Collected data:
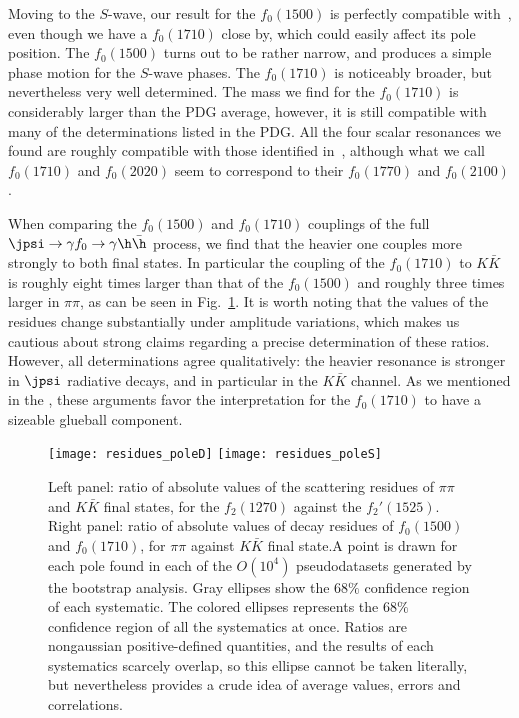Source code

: Moving to the $S$-wave, our result for the $f_0(1500)$ is perfectly compatible with~\cite{Ropertz:2018stk}, even though  we have a $f_0(1710)$  close by, which could easily affect its pole position. The $f_0(1500)$ turns out to be rather narrow, and produces a simple phase motion for the $S$-wave phases. The $f_0(1710)$ is noticeably broader, but nevertheless very well determined. The mass we find for the 
 $f_0(1710)$ is considerably larger than the PDG average, however, it is still compatible with many of the determinations listed in the PDG. All the four scalar resonances we found are roughly compatible with those identified  in~\cite{Sarantsev:2021ein}, although what we call $f_0(1710)$ and $f_0(2020)$ seem to correspond to their $f_0(1770)$ and $f_0(2100)$. 

When comparing the $f_0(1500)$ and $f_0(1710)$ couplings of the full $\jpsi \to \gamma f_0 \to \gamma \h \bar \h$ process, we find that the heavier one couples more strongly to both final states. In particular the coupling of the $f_0(1710)$ 
 to $K \bar K$ is roughly eight times larger than that of the $f_0(1500)$  and roughly three times larger in $\pi\pi$, as can be seen in Fig.~\ref{fig:residues}. It is worth noting that the values of the residues change substantially  under amplitude variations,
 which makes us cautious about strong claims regarding a precise determination of these ratios. However, all determinations agree qualitatively: the heavier resonance is stronger in $\jpsi$ radiative decays, and in particular in the $K \bar K$ channel. As we mentioned in the , these arguments favor the interpretation for the $f_0(1710)$ to have a sizeable glueball component. 



\begin{figure}[t]
\centering
\texttt{[image: residues\_poleD]}  \texttt{[image: residues\_poleS]} 
\caption{Left panel: ratio of absolute values of the scattering residues  of $\pi\pi$ and $K\bar K$ final states, for the $f_2(1270)$ against the $f_2'(1525)$. Right panel: ratio of absolute values of decay residues of $f_0(1500)$ and $f_0(1710)$, for $\pi\pi$ against $K\bar K$ final state.A point is drawn for each pole found in each of the $O(10^4)$ pseudodatasets  generated by the bootstrap analysis. Gray ellipses show the $68\%$ confidence region of each systematic. The colored ellipses represents the $68\%$ confidence region of all the systematics at once. Ratios are nongaussian positive-defined quantities, and the results of each systematics scarcely overlap, so this ellipse cannot be taken literally, but nevertheless provides a crude idea of average values, errors and correlations. 
}
\label{fig:residues}
\end{figure}

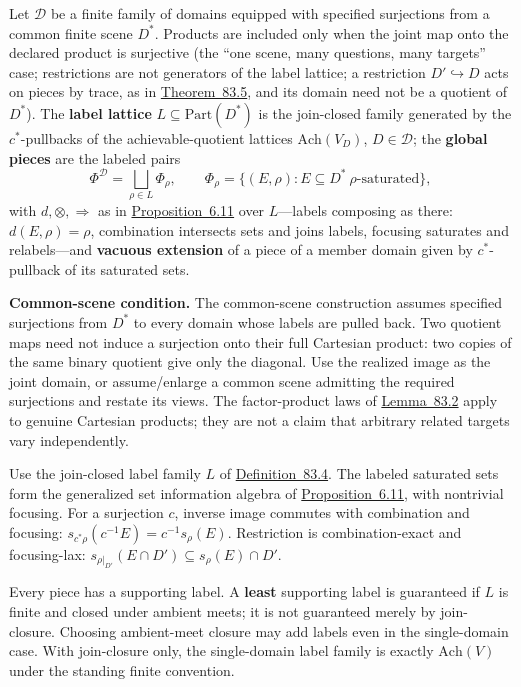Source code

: \begin{thmdef}

Let \(\mathcal D\) be a finite family of domains equipped with specified surjections from a common finite scene \(D^*\). Products are included only when the joint map onto the declared product is surjective (the ``one scene, many questions, many targets'' case; restrictions are not generators of the label lattice; a restriction \(D' \hookrightarrow D\) acts on pieces by trace, as in \hyperlink{stmt:83.5}{Theorem~83.5}, and its domain need not be a quotient of \(D^*\)). The \textbf{label lattice} \(L \subseteq \mathrm{Part}(D^*)\) is the join-closed family generated by the \(c^*\)-pullbacks of the achievable-quotient lattices \(\mathrm{Ach}(V_D)\), \(D \in \mathcal{D}\); the \textbf{global pieces} are the labeled pairs
\[
\Phi^{\mathcal{D}} = \bigsqcup_{\rho \in L} \Phi_\rho, \qquad \Phi_\rho = \{(E, \rho) : E \subseteq D^* \ \rho\text{-saturated}\},
\]
with \(d, \otimes, \Rightarrow\) as in \hyperlink{stmt:6.11}{Proposition~6.11} over \(L\)---\hspace{0pt}labels composing as there: \(d(E,\rho) = \rho\), combination intersects sets and joins labels, focusing saturates and relabels---\hspace{0pt}and \textbf{vacuous extension} of a piece of a member domain given by \(c^*\)-pullback of its saturated sets.
\end{thmdef}

\textbf{Common-scene condition.} The common-scene construction assumes specified surjections from \(D^*\) to every domain whose labels are pulled back. Two quotient maps need not induce a surjection onto their full Cartesian product: two copies of the same binary quotient give only the diagonal. Use the realized image as the joint domain, or assume/enlarge a common scene admitting the required surjections and restate its views. The factor-product laws of \hyperlink{stmt:83.2}{Lemma~83.2} apply to genuine Cartesian products; they are not a claim that arbitrary related targets vary independently.

\begin{thmplain}

Use the join-closed label family \(L\) of \hyperlink{stmt:83.4}{Definition~83.4}. The labeled saturated sets form the generalized set information algebra of \hyperlink{stmt:6.11}{Proposition~6.11}, with nontrivial focusing. For a surjection \(c\), inverse image commutes with combination and focusing: \(s_{c^*\rho}(c^{-1}E)=c^{-1}s_\rho(E)\). Restriction is combination-exact and focusing-lax: \(s_{\rho|_{D'}}(E\cap D')\subseteq s_\rho(E)\cap D'\).

Every piece has a supporting label. A \textbf{least} supporting label is guaranteed if \(L\) is finite and closed under ambient meets; it is not guaranteed merely by join-closure. Choosing ambient-meet closure may add labels even in the single-domain case. With join-closure only, the single-domain label family is exactly \(\mathrm{Ach}(V)\) under the standing finite convention.
\end{thmplain}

## WORK REQUIRED:
Only lines that include "labels" belong in the answer; return them from the entries above.

## SOLUTION TO THE EXERCISE:
with \(d, \otimes, \Rightarrow\) as in \hyperlink{stmt:6.11}{Proposition~6.11} over \(L\)---\hspace{0pt}labels composing as there: \(d(E,\rho) = \rho\), combination intersects sets and joins labels, focusing saturates and relabels---\hspace{0pt}and \textbf{vacuous extension} of a piece of a member domain given by \(c^*\)-pullback of its saturated sets.
\textbf{Common-scene condition.} The common-scene construction assumes specified surjections from \(D^*\) to every domain whose labels are pulled back. Two quotient maps need not induce a surjection onto their full Cartesian product: two copies of the same binary quotient give only the diagonal. Use the realized image as the joint domain, or assume/enlarge a common scene admitting the required surjections and restate its views. The factor-product laws of \hyperlink{stmt:83.2}{Lemma~83.2} apply to genuine Cartesian products; they are not a claim that arbitrary related targets vary independently.
Every piece has a supporting label. A \textbf{least} supporting label is guaranteed if \(L\) is finite and closed under ambient meets; it is not guaranteed merely by join-closure. Choosing ambient-meet closure may add labels even in the single-domain case. With join-closure only, the single-domain label family is exactly \(\mathrm{Ach}(V)\) under the standing finite convention.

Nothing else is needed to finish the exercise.